*** Begin section ***
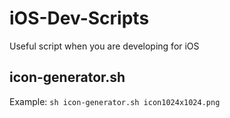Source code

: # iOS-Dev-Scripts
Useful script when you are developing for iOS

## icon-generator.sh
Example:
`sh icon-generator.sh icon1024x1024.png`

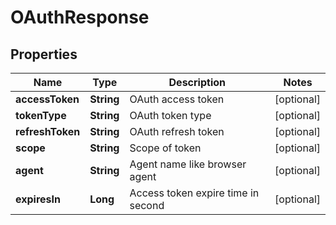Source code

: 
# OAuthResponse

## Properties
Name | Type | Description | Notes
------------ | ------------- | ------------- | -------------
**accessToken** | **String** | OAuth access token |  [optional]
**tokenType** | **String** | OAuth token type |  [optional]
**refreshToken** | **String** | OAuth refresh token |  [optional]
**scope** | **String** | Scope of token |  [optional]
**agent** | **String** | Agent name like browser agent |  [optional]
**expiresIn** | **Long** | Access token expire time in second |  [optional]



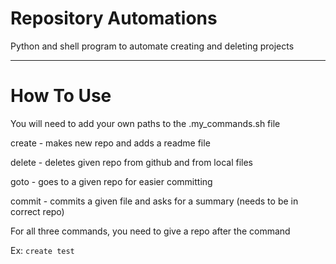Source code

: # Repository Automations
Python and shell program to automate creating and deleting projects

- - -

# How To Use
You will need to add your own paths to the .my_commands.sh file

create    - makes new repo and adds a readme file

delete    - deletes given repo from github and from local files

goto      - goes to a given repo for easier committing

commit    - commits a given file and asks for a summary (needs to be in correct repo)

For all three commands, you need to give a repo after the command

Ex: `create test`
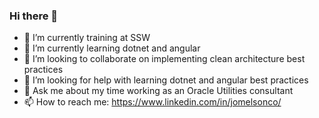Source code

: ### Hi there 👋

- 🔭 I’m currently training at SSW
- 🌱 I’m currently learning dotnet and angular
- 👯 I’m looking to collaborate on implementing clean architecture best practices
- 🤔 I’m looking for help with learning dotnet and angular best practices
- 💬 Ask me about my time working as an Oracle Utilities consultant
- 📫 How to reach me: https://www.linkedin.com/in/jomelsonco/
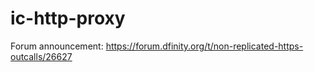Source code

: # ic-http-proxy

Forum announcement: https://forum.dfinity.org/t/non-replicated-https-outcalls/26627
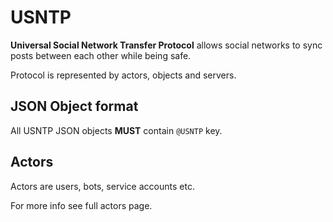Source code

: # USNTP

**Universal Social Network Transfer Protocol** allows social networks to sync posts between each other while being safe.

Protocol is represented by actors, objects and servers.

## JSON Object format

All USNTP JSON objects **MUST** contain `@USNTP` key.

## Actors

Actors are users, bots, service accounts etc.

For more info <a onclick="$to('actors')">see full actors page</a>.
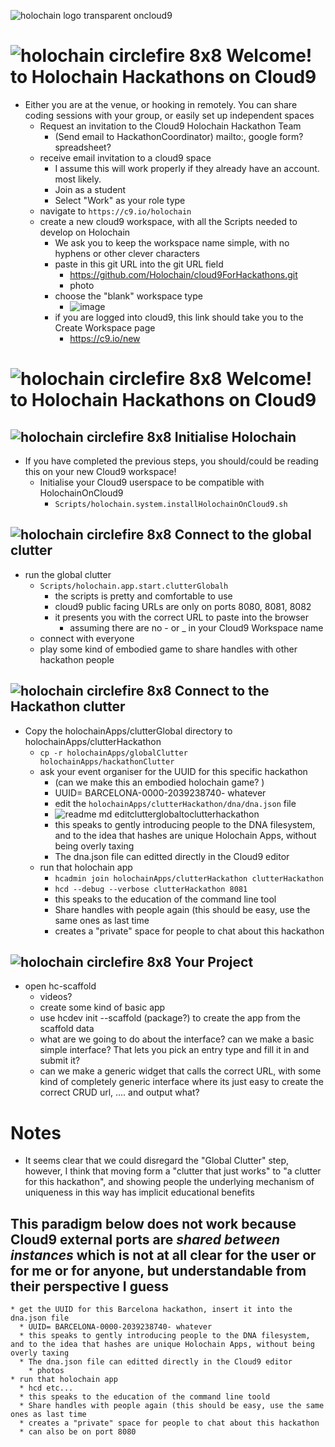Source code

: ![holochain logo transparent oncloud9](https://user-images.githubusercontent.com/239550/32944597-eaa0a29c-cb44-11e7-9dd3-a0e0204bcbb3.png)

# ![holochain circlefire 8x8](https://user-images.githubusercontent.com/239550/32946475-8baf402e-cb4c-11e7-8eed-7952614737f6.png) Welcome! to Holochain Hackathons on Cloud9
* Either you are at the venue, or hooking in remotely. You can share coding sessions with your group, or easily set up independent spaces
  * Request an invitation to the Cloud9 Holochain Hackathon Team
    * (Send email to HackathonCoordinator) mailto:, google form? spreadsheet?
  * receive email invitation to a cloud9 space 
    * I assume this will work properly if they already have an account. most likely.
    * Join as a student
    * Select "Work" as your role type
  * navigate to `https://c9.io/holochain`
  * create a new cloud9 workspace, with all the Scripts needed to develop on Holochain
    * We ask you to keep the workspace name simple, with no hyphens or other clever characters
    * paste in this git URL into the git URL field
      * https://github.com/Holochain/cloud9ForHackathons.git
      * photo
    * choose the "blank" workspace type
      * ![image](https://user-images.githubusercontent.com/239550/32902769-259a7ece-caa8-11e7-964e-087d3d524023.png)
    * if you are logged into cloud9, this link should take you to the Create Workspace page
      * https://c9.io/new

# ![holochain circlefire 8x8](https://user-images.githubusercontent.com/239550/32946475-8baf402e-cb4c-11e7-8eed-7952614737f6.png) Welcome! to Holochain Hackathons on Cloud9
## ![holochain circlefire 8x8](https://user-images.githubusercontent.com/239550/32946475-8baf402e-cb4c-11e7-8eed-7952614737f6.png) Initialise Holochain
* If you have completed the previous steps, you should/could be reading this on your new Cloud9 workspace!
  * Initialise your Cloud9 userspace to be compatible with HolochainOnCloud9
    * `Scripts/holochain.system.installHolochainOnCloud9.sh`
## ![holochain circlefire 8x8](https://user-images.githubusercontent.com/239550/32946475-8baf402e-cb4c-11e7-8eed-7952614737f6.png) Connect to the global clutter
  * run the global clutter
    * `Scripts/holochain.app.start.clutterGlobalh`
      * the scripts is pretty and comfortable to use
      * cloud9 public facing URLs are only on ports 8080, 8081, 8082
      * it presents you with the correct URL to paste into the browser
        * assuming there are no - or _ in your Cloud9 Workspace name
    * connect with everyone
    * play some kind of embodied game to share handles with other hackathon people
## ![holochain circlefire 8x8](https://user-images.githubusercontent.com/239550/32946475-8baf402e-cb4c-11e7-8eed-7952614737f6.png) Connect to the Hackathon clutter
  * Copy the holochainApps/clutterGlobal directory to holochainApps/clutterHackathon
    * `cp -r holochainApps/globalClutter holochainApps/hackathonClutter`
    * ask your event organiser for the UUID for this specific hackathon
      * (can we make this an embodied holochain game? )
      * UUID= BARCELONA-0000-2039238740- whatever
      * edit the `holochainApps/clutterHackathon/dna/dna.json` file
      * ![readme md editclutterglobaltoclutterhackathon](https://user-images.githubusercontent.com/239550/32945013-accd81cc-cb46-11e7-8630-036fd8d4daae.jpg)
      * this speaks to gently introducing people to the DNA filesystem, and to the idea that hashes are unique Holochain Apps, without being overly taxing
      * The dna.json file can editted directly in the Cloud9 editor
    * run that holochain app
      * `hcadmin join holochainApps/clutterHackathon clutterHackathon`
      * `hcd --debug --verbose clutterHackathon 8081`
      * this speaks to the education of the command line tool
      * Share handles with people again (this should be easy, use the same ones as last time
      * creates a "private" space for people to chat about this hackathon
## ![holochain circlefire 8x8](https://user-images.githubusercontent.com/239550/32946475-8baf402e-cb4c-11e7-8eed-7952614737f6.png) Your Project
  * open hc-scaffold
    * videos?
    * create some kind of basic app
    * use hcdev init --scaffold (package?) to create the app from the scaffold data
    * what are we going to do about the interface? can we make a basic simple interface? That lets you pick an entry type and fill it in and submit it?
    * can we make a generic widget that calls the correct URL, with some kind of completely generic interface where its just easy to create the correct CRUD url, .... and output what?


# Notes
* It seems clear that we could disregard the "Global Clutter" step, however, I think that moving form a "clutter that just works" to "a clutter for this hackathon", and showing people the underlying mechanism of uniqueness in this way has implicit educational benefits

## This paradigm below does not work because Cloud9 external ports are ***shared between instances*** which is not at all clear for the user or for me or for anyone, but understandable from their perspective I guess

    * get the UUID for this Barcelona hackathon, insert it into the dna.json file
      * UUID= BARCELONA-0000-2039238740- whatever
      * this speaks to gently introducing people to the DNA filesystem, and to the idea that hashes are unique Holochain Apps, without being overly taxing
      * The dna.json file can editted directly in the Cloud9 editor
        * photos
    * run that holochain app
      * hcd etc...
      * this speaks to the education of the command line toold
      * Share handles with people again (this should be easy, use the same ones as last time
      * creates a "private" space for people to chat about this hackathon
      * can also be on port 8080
*** End section ***
*** Begin section ***
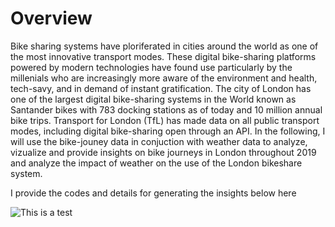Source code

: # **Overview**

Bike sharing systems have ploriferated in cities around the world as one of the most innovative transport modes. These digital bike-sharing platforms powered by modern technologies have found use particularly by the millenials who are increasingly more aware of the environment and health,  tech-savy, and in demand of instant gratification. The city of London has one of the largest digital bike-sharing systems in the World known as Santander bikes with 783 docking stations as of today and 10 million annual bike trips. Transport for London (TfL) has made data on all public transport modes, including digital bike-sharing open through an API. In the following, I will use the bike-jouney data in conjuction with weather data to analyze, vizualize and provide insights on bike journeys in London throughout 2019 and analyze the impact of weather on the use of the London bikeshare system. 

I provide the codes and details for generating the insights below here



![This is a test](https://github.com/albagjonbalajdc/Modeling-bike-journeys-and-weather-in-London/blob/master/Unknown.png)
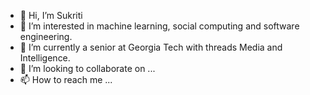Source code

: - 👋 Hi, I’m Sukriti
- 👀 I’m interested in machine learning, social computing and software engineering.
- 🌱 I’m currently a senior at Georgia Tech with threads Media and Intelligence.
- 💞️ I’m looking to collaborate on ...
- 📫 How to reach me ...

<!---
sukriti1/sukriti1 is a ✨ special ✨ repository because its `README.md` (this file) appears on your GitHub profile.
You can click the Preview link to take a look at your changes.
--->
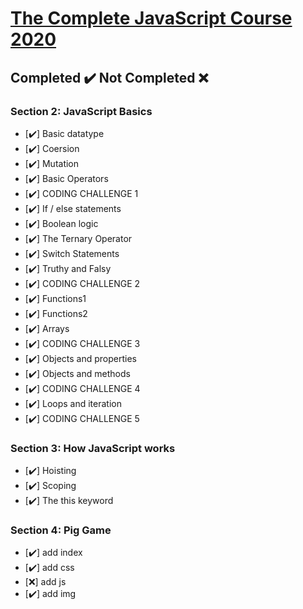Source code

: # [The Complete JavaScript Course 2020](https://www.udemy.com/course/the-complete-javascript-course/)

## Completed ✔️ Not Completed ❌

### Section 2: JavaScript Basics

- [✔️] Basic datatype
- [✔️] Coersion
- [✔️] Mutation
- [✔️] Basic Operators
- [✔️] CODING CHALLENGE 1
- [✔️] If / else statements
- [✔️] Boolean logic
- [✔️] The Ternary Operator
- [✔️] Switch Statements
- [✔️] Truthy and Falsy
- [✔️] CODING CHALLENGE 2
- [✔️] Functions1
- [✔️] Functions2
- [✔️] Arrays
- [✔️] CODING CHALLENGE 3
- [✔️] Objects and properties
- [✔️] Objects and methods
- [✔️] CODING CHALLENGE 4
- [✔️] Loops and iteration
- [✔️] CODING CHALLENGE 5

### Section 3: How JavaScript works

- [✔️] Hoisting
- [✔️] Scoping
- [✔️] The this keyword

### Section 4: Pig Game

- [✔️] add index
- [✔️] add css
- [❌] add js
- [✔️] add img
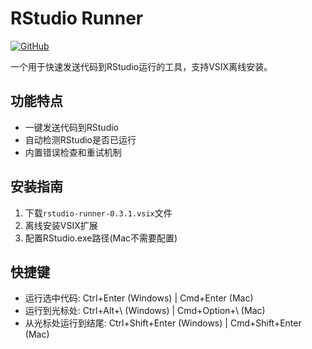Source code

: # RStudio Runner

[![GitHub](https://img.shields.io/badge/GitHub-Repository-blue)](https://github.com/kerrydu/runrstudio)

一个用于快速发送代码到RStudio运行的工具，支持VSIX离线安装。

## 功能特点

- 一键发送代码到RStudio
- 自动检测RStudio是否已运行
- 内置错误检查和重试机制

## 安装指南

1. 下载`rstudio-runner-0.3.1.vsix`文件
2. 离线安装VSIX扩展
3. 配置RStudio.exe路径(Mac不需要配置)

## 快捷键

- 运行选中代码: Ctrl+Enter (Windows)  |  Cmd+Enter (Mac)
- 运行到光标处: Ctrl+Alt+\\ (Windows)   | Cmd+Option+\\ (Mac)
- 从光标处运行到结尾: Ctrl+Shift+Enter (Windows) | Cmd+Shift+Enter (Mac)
*** End section ***
*** Begin section ***
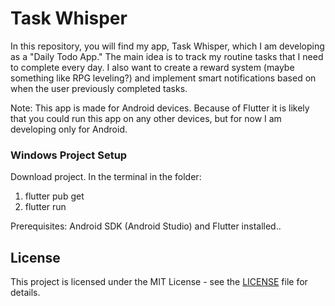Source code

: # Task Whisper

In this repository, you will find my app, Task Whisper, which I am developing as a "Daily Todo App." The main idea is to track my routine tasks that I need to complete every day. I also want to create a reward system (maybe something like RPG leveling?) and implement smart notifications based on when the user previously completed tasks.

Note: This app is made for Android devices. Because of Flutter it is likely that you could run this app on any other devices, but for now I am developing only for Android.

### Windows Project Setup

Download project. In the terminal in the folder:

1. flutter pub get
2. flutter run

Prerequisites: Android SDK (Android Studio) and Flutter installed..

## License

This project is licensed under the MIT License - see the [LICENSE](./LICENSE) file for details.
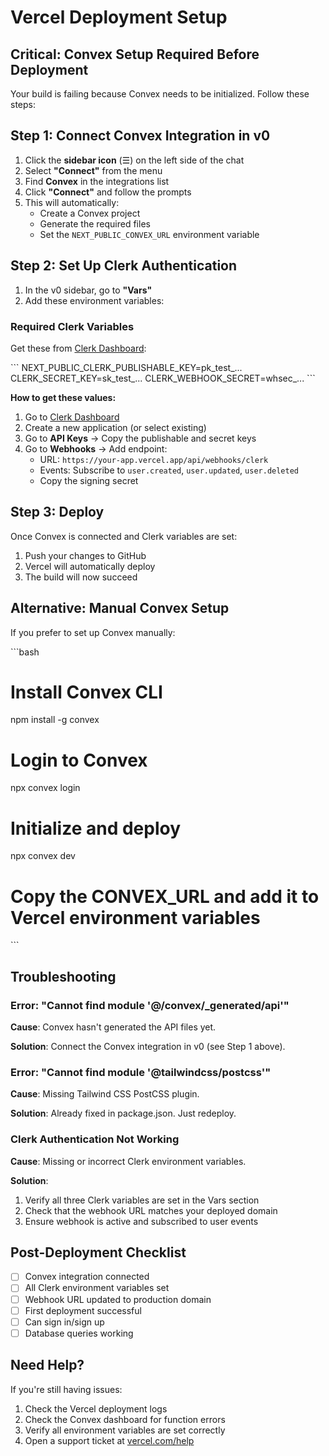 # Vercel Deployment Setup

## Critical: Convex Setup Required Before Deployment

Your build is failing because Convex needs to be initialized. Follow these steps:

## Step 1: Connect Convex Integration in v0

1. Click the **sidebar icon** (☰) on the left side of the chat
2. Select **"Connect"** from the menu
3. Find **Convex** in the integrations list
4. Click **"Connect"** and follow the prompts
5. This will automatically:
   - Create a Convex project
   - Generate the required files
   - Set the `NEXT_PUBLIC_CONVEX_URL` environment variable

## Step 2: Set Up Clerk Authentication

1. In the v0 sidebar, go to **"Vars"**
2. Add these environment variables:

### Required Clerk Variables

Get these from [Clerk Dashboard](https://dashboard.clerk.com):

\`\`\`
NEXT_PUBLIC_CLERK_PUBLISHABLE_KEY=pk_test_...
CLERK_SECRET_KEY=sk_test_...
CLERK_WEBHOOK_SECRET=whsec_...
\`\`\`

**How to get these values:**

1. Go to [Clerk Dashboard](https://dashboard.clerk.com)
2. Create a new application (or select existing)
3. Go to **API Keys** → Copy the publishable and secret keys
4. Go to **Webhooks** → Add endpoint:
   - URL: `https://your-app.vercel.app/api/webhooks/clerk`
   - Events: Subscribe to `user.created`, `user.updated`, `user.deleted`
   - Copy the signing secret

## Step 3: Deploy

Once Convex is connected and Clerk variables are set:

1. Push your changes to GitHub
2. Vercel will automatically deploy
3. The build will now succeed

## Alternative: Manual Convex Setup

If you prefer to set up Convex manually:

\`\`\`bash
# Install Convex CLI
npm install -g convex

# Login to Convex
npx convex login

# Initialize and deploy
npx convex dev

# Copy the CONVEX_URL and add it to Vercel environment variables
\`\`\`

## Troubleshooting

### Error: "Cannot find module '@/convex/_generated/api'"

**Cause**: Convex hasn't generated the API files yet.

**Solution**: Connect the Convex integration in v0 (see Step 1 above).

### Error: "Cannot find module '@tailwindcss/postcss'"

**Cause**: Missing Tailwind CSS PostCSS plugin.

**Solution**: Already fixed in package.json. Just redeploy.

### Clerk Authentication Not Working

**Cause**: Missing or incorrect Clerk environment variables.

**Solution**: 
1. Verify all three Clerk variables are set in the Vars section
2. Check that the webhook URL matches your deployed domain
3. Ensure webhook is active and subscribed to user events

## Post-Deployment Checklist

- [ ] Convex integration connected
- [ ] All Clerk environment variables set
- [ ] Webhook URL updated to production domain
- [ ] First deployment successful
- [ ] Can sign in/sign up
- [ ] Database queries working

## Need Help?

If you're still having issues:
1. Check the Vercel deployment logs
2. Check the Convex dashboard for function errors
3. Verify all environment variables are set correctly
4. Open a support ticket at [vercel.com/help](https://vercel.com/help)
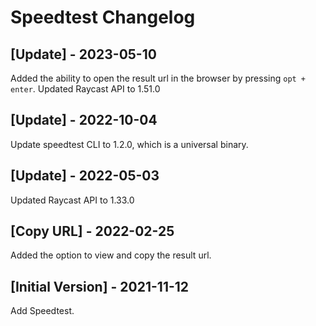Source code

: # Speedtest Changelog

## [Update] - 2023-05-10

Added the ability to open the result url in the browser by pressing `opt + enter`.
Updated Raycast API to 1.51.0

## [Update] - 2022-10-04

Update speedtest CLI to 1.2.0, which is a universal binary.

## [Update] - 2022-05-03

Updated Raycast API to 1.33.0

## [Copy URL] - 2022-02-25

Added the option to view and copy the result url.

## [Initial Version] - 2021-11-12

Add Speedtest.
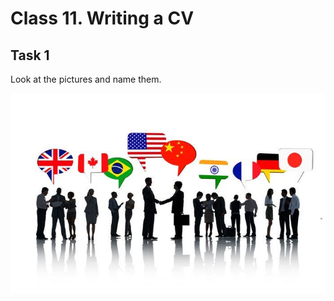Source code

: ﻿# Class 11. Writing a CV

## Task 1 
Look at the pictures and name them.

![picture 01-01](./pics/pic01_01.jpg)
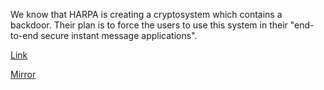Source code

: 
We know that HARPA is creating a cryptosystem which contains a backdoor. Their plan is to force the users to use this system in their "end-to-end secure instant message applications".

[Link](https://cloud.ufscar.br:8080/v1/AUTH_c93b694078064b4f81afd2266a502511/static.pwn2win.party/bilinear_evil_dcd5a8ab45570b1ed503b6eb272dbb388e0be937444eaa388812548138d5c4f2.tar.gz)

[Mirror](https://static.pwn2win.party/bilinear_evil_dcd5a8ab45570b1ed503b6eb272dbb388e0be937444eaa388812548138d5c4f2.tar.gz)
*** End section ***
What is being asked:
Print, exactly and with no pictures, the lines of the listing above starting at the one that has "Note: This app" and ending at the one that has "Once Convex is", both included.

Exercise result:
Note: This app is made for Android devices. Because of Flutter it is likely that you could run this app on any other devices, but for now I am developing only for Android.

### Windows Project Setup

Download project. In the terminal in the folder:

1. flutter pub get
2. flutter run

Prerequisites: Android SDK (Android Studio) and Flutter installed..

## License

This project is licensed under the MIT License - see the [LICENSE](./LICENSE) file for details.
 # Vercel Deployment Setup

## Critical: Convex Setup Required Before Deployment

Your build is failing because Convex needs to be initialized. Follow these steps:

## Step 1: Connect Convex Integration in v0

1. Click the **sidebar icon** (☰) on the left side of the chat
2. Select **"Connect"** from the menu
3. Find **Convex** in the integrations list
4. Click **"Connect"** and follow the prompts
5. This will automatically:
   - Create a Convex project
   - Generate the required files
   - Set the `NEXT_PUBLIC_CONVEX_URL` environment variable

## Step 2: Set Up Clerk Authentication

1. In the v0 sidebar, go to **"Vars"**
2. Add these environment variables:

### Required Clerk Variables

Get these from [Clerk Dashboard](https://dashboard.clerk.com):

\`\`\`
NEXT_PUBLIC_CLERK_PUBLISHABLE_KEY=pk_test_...
CLERK_SECRET_KEY=sk_test_...
CLERK_WEBHOOK_SECRET=whsec_...
\`\`\`

**How to get these values:**

1. Go to [Clerk Dashboard](https://dashboard.clerk.com)
2. Create a new application (or select existing)
3. Go to **API Keys** → Copy the publishable and secret keys
4. Go to **Webhooks** → Add endpoint:
   - URL: `https://your-app.vercel.app/api/webhooks/clerk`
   - Events: Subscribe to `user.created`, `user.updated`, `user.deleted`
   - Copy the signing secret

## Step 3: Deploy

Once Convex is connected and Clerk variables are set:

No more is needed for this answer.